必要でないことは削る

必要でないことはなるべく削る

 さて、前項の(例2d)のままでこの例文をやめては精神衛生上よろしくないので、この文章の一番の目玉である最終段落に焦点を当てて、論の内容はそれ以上深めないで、もう少しスリムな例文(例2e)を書いておこう。

例2d
 今日の情報化を支えているものにインターネットがある。だが、これにみんなが対応できているわけではない。これからは、老人や子どもでもたやすく使えるインターネットの環境を整備するべきだ。
 今インターネットをやろうとすれば、主にパソコンを使う。そのパソコンでは、パソコン本体の他、ディスプレイ、プリンタ、インターネット接続のための機器、ソフトまでをセットにして、購入後すぐに使えるものが人気を呼んでいる。こういう商品開発をこれからもどんどんしていくべきだろう。
 さらに、販売後のアフターサービスを充実すること、設定項目の少ないソフトを開発していくことなどで、インターネットを誰にとっても今よりももっと身近にしていくことが必要である。
 しかし、これでもテレビなどを買ってきてアンテナと電源をつないですぐに見るというようなわけにはいかない。だから、たとえばiモードのように、インターネットの一部の機能の利用だけに絞って、それを使いやすくした商品もこれからどんどん開発していくべきであると思う

 

例2e
 世間ではIT革命などとも呼ばれ、情報化が進んでいる。 しかし、若者はともかく、インターネットなどに接続する情報機器をすべての人たちが抵抗なく扱えるというレベルにまではいまだ達していない。
 そういう状態に近づくためには、もちろんパソコンでインターネットを使いやすいようにしていく努力を続けることも必要だ。
 だが、パソコンのような多機能の機器に頼っている限り、複雑さをなくしていく努力には限界がある。

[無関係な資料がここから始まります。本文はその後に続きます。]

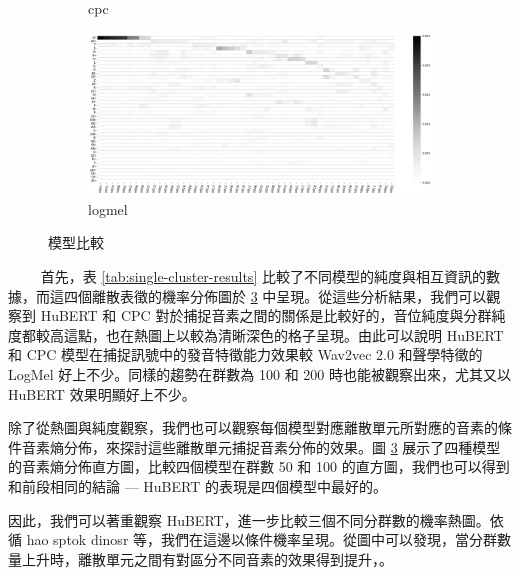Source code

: {\begin{figure}
\begin{subfigure}[t]{0.3\textwidth}
         \caption{cpc}
         \label{fig:ch3-heatmap-model--cpc-50-joint-byprob}
     \end{subfigure}
     \vfill
     \begin{subfigure}[t]{0.3\textwidth}
         \centering
         \includegraphics[width=1\linewidth]{figures/logmel-50-joint-byprob.png}
         \caption{logmel}
         \label{fig:ch3-heatmap-model--logmel-50-joint-byprob}
     \end{subfigure}
     \caption{模型比較}
     \label{fig:ch3-heatmap-model-comparison}
\end{figure}
}
　　
          首先，表 \ref{tab:single-cluster-results} 比較了不同模型的純度與相互資訊的數據，而這四個離散表徵的機率分佈圖於 \ref{fig:ch3-heatmap-model-comparison} 中呈現。從這些分析結果，我們可以觀察到 HuBERT 和 CPC 對於捕捉音素之間的關係是比較好的，音位純度與分群純度都較高這點，也在熱圖上以較為清晰深色的格子呈現。由此可以說明 HuBERT 和 CPC 模型在捕捉訊號中的發音特徵能力效果較 Wav2vec 2.0 和聲學特徵的 LogMel 好上不少。同樣的趨勢在群數為 100 和 200 時也能被觀察出來，尤其又以 HuBERT 效果明顯好上不少。

        除了從熱圖與純度觀察，我們也可以觀察每個模型對應離散單元所對應的音素的條件音素熵分佈，來探討這些離散單元捕捉音素分佈的效果。圖 \ref{fig:ch3-heatmap-model-comparison} 展示了四種模型的音素熵分佈直方圖，比較四個模型在群數 50 和 100 的直方圖，我們也可以得到和前段相同的結論 --- HuBERT 的表現是四個模型中最好的。

        因此，我們可以著重觀察 HuBERT，進一步比較三個不同分群數的機率熱圖。依循 hao sptok dinosr 等，我們在這邊以條件機率呈現。從圖中可以發現，當分群數量上升時，離散單元之間有對區分不同音素的效果得到提升，\cite{10.5555/177910.177914}。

だから、たとえばiモードのように、インターネットの一部の機能の利用だけに絞って、それを使いやすくした商品もこれからどんどん開発していくべきであると私は思う。

 これで、結構「なるほどな。」という論文になっただろう。このように、言いたいことにスポットを当てて、それ以外のことはなるべく簡潔に削るということも、文章作法上の重要な手法だ(p16参照)。